Wednesday, December 28, 2005

On Teen Angst in Paradise

Innocence comes in a variety of guises. I have just finished reading, Clay's Way, by Blair Mastbaum. A story of Teen crisis set in Hawaii, it's sort of Holden Caufield meets, Song of the Loon. The main characters are called Clay and Sam. The ironies were not lost to me, but were not the main reason I enjoyed the story. Here are just a few of the choice sentences:

page 4:
I strap my backpack on, drop my board on the street, and skate off, passing houses like a bullet. People couldn't see me if they tried. I'm just a blur. I don't want people thinking that they understand me or can get a handle on me from what I'm wearing or my haircut or anything like that.
page 5:
I skate up to the pizza place to meet Jared to buy pot.
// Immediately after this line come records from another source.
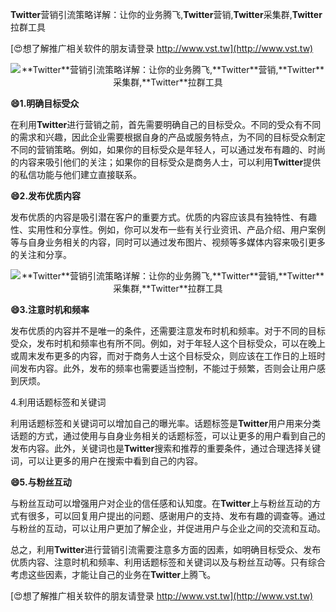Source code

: **Twitter**营销引流策略详解：让你的业务腾飞,**Twitter**营销,**Twitter**采集群,**Twitter**拉群工具

[😍想了解推广相关软件的朋友请登录 http://www.vst.tw](http://www.vst.tw)

 <center><img src="https://vst.tw/MP4/tuiguang/png/8.png" alt="**Twitter**营销引流策略详解：让你的业务腾飞,**Twitter**营销,**Twitter**采集群,**Twitter**拉群工具"></center>

**😄1.明确目标受众**

在利用**Twitter**进行营销之前，首先需要明确自己的目标受众。不同的受众有不同的需求和兴趣，因此企业需要根据自身的产品或服务特点，为不同的目标受众制定不同的营销策略。例如，如果你的目标受众是年轻人，可以通过发布有趣的、时尚的内容来吸引他们的关注；如果你的目标受众是商务人士，可以利用**Twitter**提供的私信功能与他们建立直接联系。

**😄2.发布优质内容**

发布优质的内容是吸引潜在客户的重要方式。优质的内容应该具有独特性、有趣性、实用性和分享性。例如，你可以发布一些有关行业资讯、产品介绍、用户案例等与自身业务相关的内容，同时可以通过发布图片、视频等多媒体内容来吸引更多的关注和分享。

 <center><img src="https://vst.tw/MP4/tuiguang/png/7.png" alt="**Twitter**营销引流策略详解：让你的业务腾飞,**Twitter**营销,**Twitter**采集群,**Twitter**拉群工具"></center>

**😄3.注意时机和频率**

发布优质的内容并不是唯一的条件，还需要注意发布时机和频率。对于不同的目标受众，发布时机和频率也有所不同。例如，对于年轻人这个目标受众，可以在晚上或周末发布更多的内容，而对于商务人士这个目标受众，则应该在工作日的上班时间发布内容。此外，发布的频率也需要适当控制，不能过于频繁，否则会让用户感到厌烦。

4.利用话题标签和关键词

利用话题标签和关键词可以增加自己的曝光率。话题标签是**Twitter**用户用来分类话题的方式，通过使用与自身业务相关的话题标签，可以让更多的用户看到自己的发布内容。此外，关键词也是**Twitter**搜索和推荐的重要条件，通过合理选择关键词，可以让更多的用户在搜索中看到自己的内容。

**😄5.与粉丝互动**

与粉丝互动可以增强用户对企业的信任感和认知度。在**Twitter**上与粉丝互动的方式有很多，可以回复用户提出的问题、感谢用户的支持、发布有趣的调查等。通过与粉丝的互动，可以让用户更加了解企业，并促进用户与企业之间的交流和互动。

总之，利用**Twitter**进行营销引流需要注意多方面的因素，如明确目标受众、发布优质内容、注意时机和频率、利用话题标签和关键词以及与粉丝互动等。只有综合考虑这些因素，才能让自己的业务在**Twitter**上腾飞。

[😍想了解推广相关软件的朋友请登录 http://www.vst.tw](http://www.vst.tw)



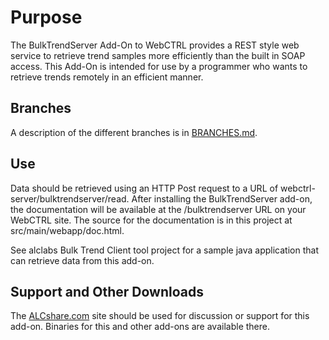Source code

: Purpose
=======

The BulkTrendServer Add-On to WebCTRL provides a REST style web service to retrieve trend samples more efficiently than the built in SOAP access.  This Add-On is intended for use by a programmer who wants to retrieve trends remotely in an efficient manner.

Branches
--------
A description of the different branches is in [BRANCHES.md](BulkTrendServer/blob/master/BRANCHES.md).

Use
---
 Data should be retrieved using an HTTP Post request to a URL of webctrl-server/bulktrendserver/read. After installing the BulkTrendServer add-on, the documentation will be available at the /bulktrendserver URL on your WebCTRL site. The source for
the documentation is in this project at src/main/webapp/doc.html.

 See alclabs Bulk Trend Client tool project for a sample java application that can retrieve data from this add-on.


Support and Other Downloads
---------------------------

The [ALCshare.com](http://www.alcshare.com) site should be used for discussion or support for this add-on.  Binaries for this and other add-ons are available there.
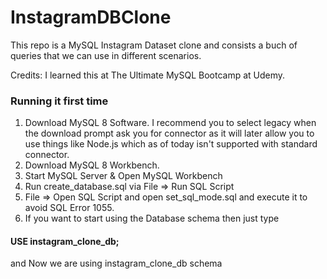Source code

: # InstagramDBClone
This repo is a MySQL Instagram Dataset clone and consists a buch of queries that we can use in different scenarios.

Credits: I learned this at The Ultimate MySQL Bootcamp at Udemy.


### Running it first time
1. Download MySQL 8 Software. I recommend you to select legacy when the download prompt ask you for connector as it will later allow you to use things like Node.js which as of today isn't supported with standard connector.
2. Download MySQL 8 Workbench.
3. Start MySQL Server & Open MySQL Workbench
4. Run create_database.sql via File => Run SQL Script
5. File => Open SQL Script and open set_sql_mode.sql and execute it to avoid SQL Error 1055.
6. If you want to start using the Database schema then just type 
#### USE instagram_clone_db; 
and Now we are using instagram_clone_db schema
I'm nervous 'cause I don't want to have any uncomfortable conversation with some surfer to get it. I wish there was a drive-through where you could just hand the twenty to the guy and get the pot in a paper bag.
page 6:
Board intimidates me. Most skaters are assholes. They think they're the center of the world. I do too, I guess.
page 9:
I'm afraid to talk to Clay or even look at him. I've beaten off to him more times than I can count.
He'll be able to tell.
page 11:
I was hoping he'd set it to four hours or maybe there's a switch you can flip to make it say ETERNITY---and make everyone else freeze so we could be alone together. I'd be the only human left moving, so he'd have to like me.
page 15:
The sun's really hot. I sweat and smell myself, and I think about the same kind of smells on Clay's body---which really makes me want to jerk off. I stand up and walk to my next-door neighbor's shed thinking like a criminal, controlled by his dick. The door's open. Cool.
page 16:
I caused this. My ejaculation was so powerful it fucked with our whole plane of existence.
page 19:
Not that I liked her before, but she's meaningless now that I have Clay. I don't even need food or air anymore.
page 21:
I think it's disgusting that I'm related to them. They envy dudes that own yachts but don't have any books on the shelves.
page 82:
I smoke yet another bowl out of some hippie pipe I found out skating and I'm way too stoned to stay inside. My room starts to feel like a teenage prison.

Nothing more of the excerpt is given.